- _What is needed_
Reproduce exactly the lines below from the one containing "## Example Output" through the one containing "- Developed skills", including both, and nothing else.
++++ Provided information ++++
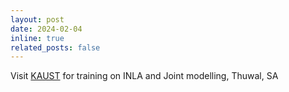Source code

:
 ```yaml
---
layout: post
date: 2024-02-04
inline: true
related_posts: false
---
```


Visit <a href="https://vsrp.kaust.edu.sa/">KAUST</a> for training on INLA and Joint modelling, Thuwal, SA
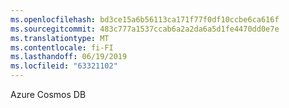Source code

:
 ```yaml
---
ms.openlocfilehash: bd3ce15a6b56113ca171f77f0df10ccbe6ca616f
ms.sourcegitcommit: 483c777a1537ccab6a2a2da6a5d1fe4470dd0e7e
ms.translationtype: MT
ms.contentlocale: fi-FI
ms.lasthandoff: 06/19/2019
ms.locfileid: "63321102"
---
```

Azure Cosmos DB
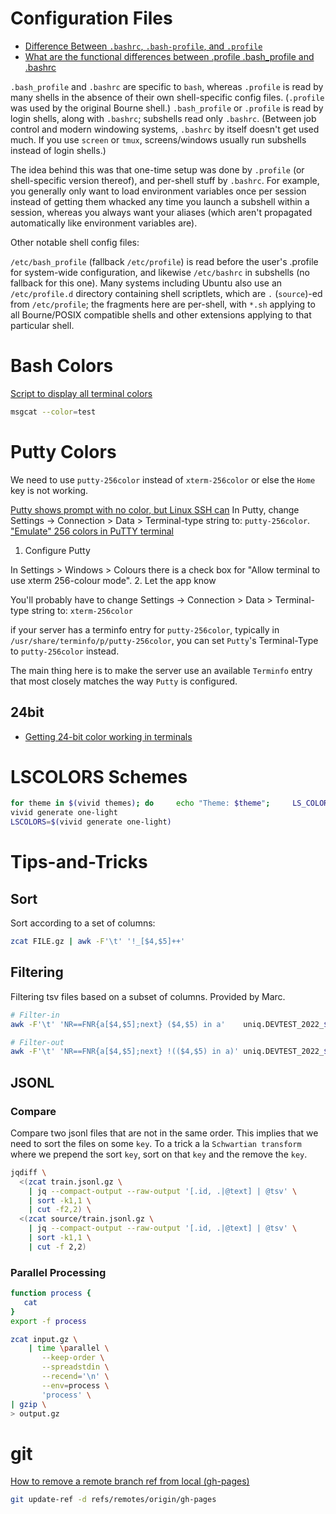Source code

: # Configuration Files

* [Difference Between `.bashrc`, `.bash-profile`, and `.profile`](https://www.baeldung.com/linux/bashrc-vs-bash-profile-vs-profile)
* [What are the functional differences between .profile .bash_profile and .bashrc](https://serverfault.com/questions/261802/what-are-the-functional-differences-between-profile-bash-profile-and-bashrc)


`.bash_profile` and `.bashrc` are specific to `bash`, whereas `.profile` is read by many shells in the absence of their own shell-specific config files.
(`.profile` was used by the original Bourne shell.) `.bash_profile` or `.profile` is read by login shells, along with `.bashrc`; subshells read only `.bashrc`.
(Between job control and modern windowing systems, `.bashrc` by itself doesn't get used much. If you use `screen` or `tmux`, screens/windows usually run subshells instead of login shells.)

The idea behind this was that one-time setup was done by `.profile` (or shell-specific version thereof), and per-shell stuff by `.bashrc`.
For example, you generally only want to load environment variables once per session instead of getting them whacked any time you launch a subshell within a session, whereas you always want your aliases (which aren't propagated automatically like environment variables are).

Other notable shell config files:

`/etc/bash_profile` (fallback `/etc/profile`) is read before the user's .profile for system-wide configuration, and likewise `/etc/bashrc` in subshells (no fallback for this one).
Many systems including Ubuntu also use an `/etc/profile.d` directory containing shell scriptlets, which are `.` (`source`)-ed from `/etc/profile`; the fragments here are per-shell, with `*.sh` applying to all Bourne/POSIX compatible shells and other extensions applying to that particular shell.

# Bash Colors
[Script to display all terminal colors](https://askubuntu.com/a/1044802)
```sh
msgcat --color=test
```

# Putty Colors
We need to use `putty-256color` instead of `xterm-256color` or else the `Home` key is not working.

[Putty shows prompt with no color, but Linux SSH can](https://superuser.com/a/1502895)
In Putty, change Settings -> Connection > Data > Terminal-type string to: `putty-256color`.
["Emulate" 256 colors in PuTTY terminal](https://superuser.com/a/436928)
1. Configure Putty

In Settings > Windows > Colours there is a check box for "Allow terminal to use xterm 256-colour mode".
2. Let the app know

You'll probably have to change Settings -> Connection > Data > Terminal-type string to: `xterm-256color`

if your server has a terminfo entry for `putty-256color`, typically in `/usr/share/terminfo/p/putty-256color`, you can set `Putty`'s Terminal-Type to `putty-256color` instead.

The main thing here is to make the server use an available `Terminfo` entry that most closely matches the way `Putty` is configured.

## 24bit
* [Getting 24-bit color working in terminals](https://pisquare.osisoft.com/s/Blog-Detail/a8r1I000000GvXBQA0/console-things-getting-24bit-color-working-in-terminals)


# LSCOLORS Schemes
```sh
for theme in $(vivid themes); do     echo "Theme: $theme";     LS_COLORS=$(vivid generate $theme);     ls;     echo; done
vivid generate one-light
LSCOLORS=$(vivid generate one-light)
```


# Tips-and-Tricks
## Sort
Sort according to a set of columns:
```sh
zcat FILE.gz | awk -F'\t' '!_[$4,$5]++'
```

## Filtering
Filtering tsv files based on a subset of columns.
Provided by Marc.
```sh
# Filter-in
awk -F'\t' 'NR==FNR{a[$4,$5];next} ($4,$5) in a'    uniq.DEVTEST_2022_${BIFILTER}.tsv uniq.TRAIN_2021-2016_${BIFILTER}.tsv > TRAIN_indev.tsv
```
```sh
# Filter-out
awk -F'\t' 'NR==FNR{a[$4,$5];next} !(($4,$5) in a)' uniq.DEVTEST_2022_${BIFILTER}.tsv uniq.TRAIN_2021-2016_${BIFILTER}.tsv > TRAIN_notindev.tsv
```

## JSONL
### Compare
Compare two jsonl files that are not in the same order.
This implies that we need to sort the files on some `key`.
To a trick a la `Schwartian transform` where we prepend the sort `key`, sort on that `key` and the remove the `key`.
```sh
jqdiff \
  <(zcat train.jsonl.gz \
    | jq --compact-output --raw-output '[.id, .|@text] | @tsv' \
    | sort -k1,1 \
    | cut -f2,2) \
  <(zcat source/train.jsonl.gz \
    | jq --compact-output --raw-output '[.id, .|@text] | @tsv' \
    | sort -k1,1 \
    | cut -f 2,2)
```

### Parallel Processing
```sh
function process {
   cat
}
export -f process

zcat input.gz \
    | time \parallel \
       --keep-order \
       --spreadstdin \
       --recend='\n' \
       --env=process \
       'process' \
| gzip \
> output.gz
```

# git
[How to remove a remote branch ref from local (gh-pages)](https://stackoverflow.com/a/64618529)
```sh
git update-ref -d refs/remotes/origin/gh-pages
```
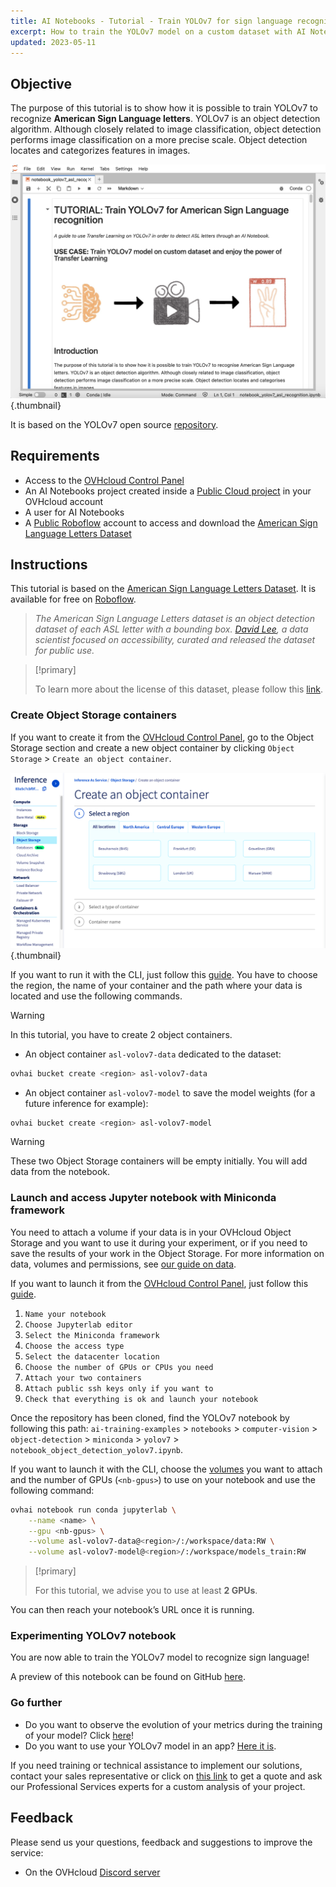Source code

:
 ```yaml
---
title: AI Notebooks - Tutorial - Train YOLOv7 for sign language recognition
excerpt: How to train the YOLOv7 model on a custom dataset with AI Notebooks
updated: 2023-05-11
---
```


## Objective

The purpose of this tutorial is to show how it is possible to train YOLOv7 to recognize **American Sign Language letters**. YOLOv7 is an object detection algorithm. Although closely related to image classification, object detection performs image classification on a more precise scale. Object detection locates and categorizes features in images.

![image](images/overview-notebook.png){.thumbnail}

It is based on the YOLOv7 open source [repository](https://github.com/WongKinYiu/yolov7).

## Requirements

- Access to the [OVHcloud Control Panel](https://www.ovh.com/auth/?action=gotomanager&from=https://www.ovh.es/&ovhSubsidiary=es)
- An AI Notebooks project created inside a [Public Cloud project](https://www.ovhcloud.com/es-es/public-cloud/) in your OVHcloud account
- A user for AI Notebooks
- A [Public Roboflow](https://public.roboflow.com/) account to access and download the [American Sign Language Letters Dataset](https://public.roboflow.com/object-detection/american-sign-language-letters/1)

## Instructions

This tutorial is based on the [American Sign Language Letters Dataset](https://public.roboflow.com/object-detection/american-sign-language-letters/1). It is available for free on [Roboflow](https://public.roboflow.com/).

> *The American Sign Language Letters dataset is an object detection dataset of each ASL letter with a bounding box. [David Lee](https://www.linkedin.com/in/daviddaeshinlee/), a data scientist focused on accessibility, curated and released the dataset for public use.*

> [!primary]
>
> To learn more about the license of this dataset, please follow this [link](https://creativecommons.org/publicdomain/zero/1.0/).
>

### Create Object Storage containers

If you want to create it from the [OVHcloud Control Panel](https://www.ovh.com/auth/?action=gotomanager&from=https://www.ovh.es/&ovhSubsidiary=es), go to the Object Storage section and create a new object container by clicking `Object Storage` > `Create an object container`.

![image](images/new-object-container.png){.thumbnail}

If you want to run it with the CLI, just follow this [guide](/pages/public_cloud/ai_machine_learning/cli_17_how_to_cli_data_notebooks). You have to choose the region, the name of your container and the path where your data is located and use the following commands.

> [!warning]
>
> In this tutorial, you have to create 2 object containers.
>

- An object container `asl-volov7-data` dedicated to the dataset:

```bash
ovhai bucket create <region> asl-volov7-data
```

- An object container `asl-volov7-model` to save the model weights (for a future inference for example):

```bash
ovhai bucket create <region> asl-volov7-model
```

> [!warning]
>
> These two Object Storage containers will be empty initially. You will add data from the notebook.
>

### Launch and access Jupyter notebook with Miniconda framework

You need to attach a volume if your data is in your OVHcloud Object Storage and you want to use it during your experiment, or if you need to save the results of your work in the Object Storage. For more information on data, volumes and permissions, see [our guide on data](/pages/public_cloud/ai_machine_learning/cli_17_how_to_cli_data_notebooks).

If you want to launch it from the [OVHcloud Control Panel](https://www.ovh.com/auth/?action=gotomanager&from=https://www.ovh.es/&ovhSubsidiary=es), just follow this [guide](/pages/public_cloud/ai_machine_learning/notebook_guide_introduction_definition).

1. `Name your notebook`
2. `Choose Jupyterlab editor`
3. `Select the Miniconda framework`
4. `Choose the access type`
5. `Select the datacenter location`
6. `Choose the number of GPUs or CPUs you need`
7. `Attach your two containers`
8. `Attach public ssh keys only if you want to`
9. `Check that everything is ok and launch your notebook`

Once the repository has been cloned, find the YOLOv7 notebook by following this path: `ai-training-examples` > `notebooks` > `computer-vision` > `object-detection` > `miniconda` > `yolov7` > `notebook_object_detection_yolov7.ipynb`.

If you want to launch it with the CLI, choose the [volumes](/pages/public_cloud/ai_machine_learning/cli_17_how_to_cli_data_notebooks) you want to attach and the number of GPUs (`<nb-gpus>`) to use on your notebook and use the following command:

```bash
ovhai notebook run conda jupyterlab \
	--name <name> \
	--gpu <nb-gpus> \
	--volume asl-volov7-data@<region>/:/workspace/data:RW \
	--volume asl-volov7-model@<region>/:/workspace/models_train:RW
```

> [!primary]
>
> For this tutorial, we advise you to use at least **2 GPUs**.
>

You can then reach your notebook’s URL once it is running.

### Experimenting YOLOv7 notebook

You are now able to train the YOLOv7 model to recognize sign language!

A preview of this notebook can be found on GitHub [here](https://github.com/ovh/ai-training-examples/blob/main/notebooks/computer-vision/object-detection/miniconda/yolov7/notebook_object_detection_yolov7_asl.ipynb).

### Go further

- Do you want to observe the evolution of your metrics during the training of your model? Click [here](/pages/public_cloud/ai_machine_learning/notebook_tuto_03_weight_biases)!
- Do you want to use your YOLOv7 model in an app? [Here it is](/pages/public_cloud/ai_machine_learning/deploy_tuto_13_streamlit_yolov7).

If you need training or technical assistance to implement our solutions, contact your sales representative or click on [this link](https://www.ovhcloud.com/es-es/professional-services/) to get a quote and ask our Professional Services experts for a custom analysis of your project.

## Feedback

Please send us your questions, feedback and suggestions to improve the service:

- On the OVHcloud [Discord server](https://discord.com/invite/vXVurFfwe9)

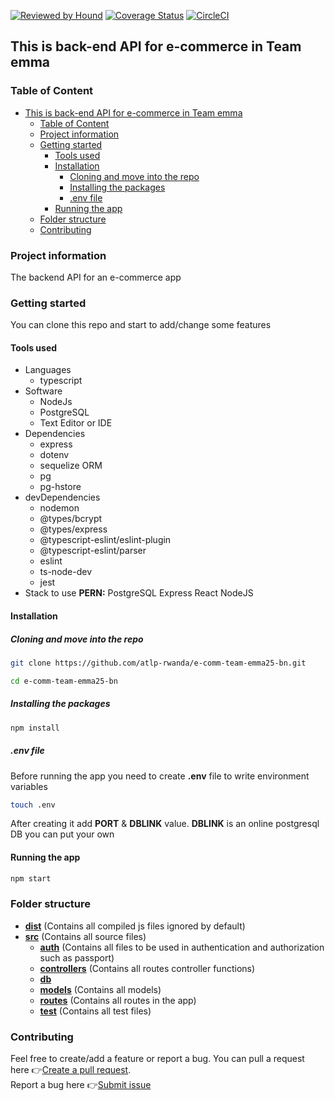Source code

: [![Reviewed by Hound](https://img.shields.io/badge/Reviewed_by-Hound-8E64B0.svg)](https://houndci.com) [![Coverage Status](https://coveralls.io/repos/github/atlp-rwanda/e-comm-team-emma25-bn/badge.svg?branch=ch-test-code-coverage-%23184359063)](https://coveralls.io/github/atlp-rwanda/e-comm-team-emma25-bn?branch=ch-test-code-coverage-%23184359063)
[![CircleCI](https://dl.circleci.com/status-badge/img/gh/atlp-rwanda/e-comm-team-emma25-bn/tree/develop.svg?style=svg)](https://dl.circleci.com/status-badge/redirect/gh/atlp-rwanda/e-comm-team-emma25-bn/tree/develop) <br>

## This is back-end API for e-commerce in Team emma

### Table of Content

- [This is back-end API for e-commerce in Team emma](#this-is-back-end-api-for-e-commerce-in-team-emma)
  - [Table of Content](#table-of-content)
  - [Project information](#project-information)
  - [Getting started](#getting-started)
    - [Tools used](#tools-used)
    - [Installation](#installation)
      - [Cloning and move into the repo](#cloning-and-move-into-the-repo)
      - [Installing the packages](#installing-the-packages)
      - [.env file](#env-file)
    - [Running the app](#running-the-app)
  - [Folder structure](#folder-structure)
  - [Contributing](#contributing)

### Project information

The backend API for an e-commerce app

### Getting started

You can clone this repo and start to add/change some features

#### Tools used

- Languages
  - typescript
- Software
  - NodeJs
  - PostgreSQL
  - Text Editor or IDE
- Dependencies
  - express
  - dotenv
  - sequelize ORM
  - pg
  - pg-hstore
- devDependencies
  - nodemon
  - @types/bcrypt
  - @types/express
  - @typescript-eslint/eslint-plugin
  - @typescript-eslint/parser
  - eslint
  - ts-node-dev
  - jest
- Stack to use
  **PERN:** PostgreSQL Express React NodeJS

#### Installation

##### Cloning and move into the repo

```bash
git clone https://github.com/atlp-rwanda/e-comm-team-emma25-bn.git
```

```bash
cd e-comm-team-emma25-bn
```

##### Installing the packages

```bash
npm install
```

##### .env file

Before running the app you need to create **.env** file to write environment variables

```bash
touch .env
```

After creating it add **PORT** &amp; **DBLINK** value.
**DBLINK** is an online postgresql DB you can put your own

#### Running the app

```bash
npm start
```

### Folder structure

- [**dist**](dist) (Contains all compiled js files ignored by default)
- [**src**](src) (Contains all source files)
  - [**auth**](src/auth) (Contains all files to be used in authentication and authorization such as passport)
  - [**controllers**](src/controllers) (Contains all routes controller functions)
  - [**db**](src/db)
  - [**models**](src/models) (Contains all models)
  - [**routes**](src/routes) (Contains all routes in the app)
  - [**test**](src/test) (Contains all test files)

### Contributing

Feel free to create/add a feature or report a bug.
You can pull a request here 👉[Create a pull request](https://github.com/atlp-rwanda/e-comm-team-emma25-bn/pulls). <br>
Report a bug here 👉[Submit issue](https://github.com/atlp-rwanda/e-comm-team-emma25-bn/issues)
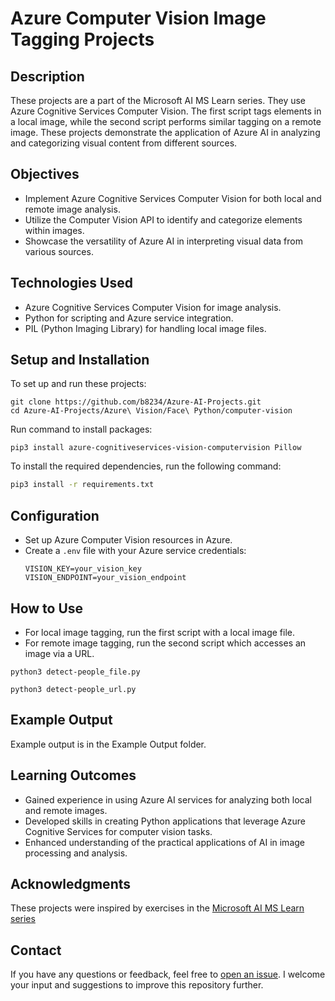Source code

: # Azure Computer Vision Image Tagging Projects

## Description
These projects are a part of the Microsoft AI MS Learn series. They use Azure Cognitive Services Computer Vision. The first script tags elements in a local image, while the second script performs similar tagging on a remote image. These projects demonstrate the application of Azure AI in analyzing and categorizing visual content from different sources.

## Objectives
- Implement Azure Cognitive Services Computer Vision for both local and remote image analysis.
- Utilize the Computer Vision API to identify and categorize elements within images.
- Showcase the versatility of Azure AI in interpreting visual data from various sources.

## Technologies Used
- Azure Cognitive Services Computer Vision for image analysis.
- Python for scripting and Azure service integration.
- PIL (Python Imaging Library) for handling local image files.

## Setup and Installation
To set up and run these projects:

```
git clone https://github.com/b8234/Azure-AI-Projects.git
cd Azure-AI-Projects/Azure\ Vision/Face\ Python/computer-vision
```

Run command to install packages:

```
pip3 install azure-cognitiveservices-vision-computervision Pillow
```

To install the required dependencies, run the following command:

```bash
pip3 install -r requirements.txt
```

## Configuration
- Set up Azure Computer Vision resources in Azure.
- Create a `.env` file with your Azure service credentials:
  ```
  VISION_KEY=your_vision_key
  VISION_ENDPOINT=your_vision_endpoint
  ```

## How to Use
- For local image tagging, run the first script with a local image file.
- For remote image tagging, run the second script which accesses an image via a URL.

```
python3 detect-people_file.py
```
```
python3 detect-people_url.py
```

## Example Output
Example output is in the Example Output folder.

## Learning Outcomes
- Gained experience in using Azure AI services for analyzing both local and remote images.
- Developed skills in creating Python applications that leverage Azure Cognitive Services for computer vision tasks.
- Enhanced understanding of the practical applications of AI in image processing and analysis.

## Acknowledgments
These projects were inspired by exercises in the [Microsoft AI MS Learn series](https://learn.microsoft.com/en-us/training/)


## Contact

If you have any questions or feedback, feel free to [open an issue](https://github.com/b8234/Azure-AI-Projects/issues/new). I welcome your input and suggestions to improve this repository further.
++++
- _Response_
## Example Output
Example output is in the Example Output folder.

## Learning Outcomes
- Gained experience in using Azure AI services for analyzing both local and remote images.
- Developed skills in creating Python applications that leverage Azure Cognitive Services for computer vision tasks.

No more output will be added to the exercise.